When we discussed DNA chips, I mentioned that there is a tremendous amount of information that is now available and will soon become available in terms of the complete DNA sequences of a number of different organisms. The human genome should be available in a fairly final form within a couple of years now. There are quite a number of other genomes that have also been sequenced. What do we do with all this information and where to we go from here?
One of the most fundamental questions in biochemistry today is, how can one predict from the primary sequence of a gene, what the structure and function of the protein encoded by that gene is. There are lots of ways of going about this. There are those who try to calculate protein folding directly. You can imagine that this is a horribly complex problem (think of the number of degrees of freedom in a protein with 100 amino acids). There are others who correlate sequences with folds (given a library of known structures) and folds with functions (given a library of known functions). The goal is to get to a point where we can design a denovo enzyme from scratch at the computer. This is a very tough problem.

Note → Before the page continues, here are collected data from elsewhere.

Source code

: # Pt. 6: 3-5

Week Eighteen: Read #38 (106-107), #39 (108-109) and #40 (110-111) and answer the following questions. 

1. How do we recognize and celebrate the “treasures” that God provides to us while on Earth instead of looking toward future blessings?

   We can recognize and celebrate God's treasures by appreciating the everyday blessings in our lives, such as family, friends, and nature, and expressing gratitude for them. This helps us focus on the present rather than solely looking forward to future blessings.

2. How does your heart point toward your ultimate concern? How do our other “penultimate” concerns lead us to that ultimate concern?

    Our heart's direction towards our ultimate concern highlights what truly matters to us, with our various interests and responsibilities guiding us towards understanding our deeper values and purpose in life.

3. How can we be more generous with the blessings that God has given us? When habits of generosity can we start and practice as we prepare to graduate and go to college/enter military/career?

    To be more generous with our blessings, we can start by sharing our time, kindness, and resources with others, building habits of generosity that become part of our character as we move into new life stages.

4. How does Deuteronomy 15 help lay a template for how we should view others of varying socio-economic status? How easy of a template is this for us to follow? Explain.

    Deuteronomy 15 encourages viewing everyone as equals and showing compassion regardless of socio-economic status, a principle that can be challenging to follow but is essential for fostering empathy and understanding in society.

In order to continue to make more progress in that area, we need a larger and larger number of known structures and functions to look at. Thus, there is a large movement afoot to complement the DNA sequence of an entire organism with a library of protein structures and functions for the entire organism. What is being done initially is to overexpress some of the smaller genes from the organism and solve the structures. From the structures, make predictions about biochemistry, and then do the tests required to determine if those predictions are correct. The problem is that we are talking about tens of thousands of proteins here. Structure solution by NMR or Xray crystallography traditionally takes months for one protein. We need to get faster. Much faster. The present approach is to automate most of the sample preparation and data collection and analysis routines to a point where one can feed samples to the machines and computers take over, generating structures in days. The new NMR machines are allowing fairly good sized proteins to be analyzed -- closing in on 100,000 Daltons. That is still small by most standards, but it encompasses a significant fraction of the proteins in the genome. How we deal with larger proteins and protein complexes or membrane proteins is not known. It is possible to solve these structures now (it was not 20 years ago), but it is still very slow and involves a great deal of trial and error.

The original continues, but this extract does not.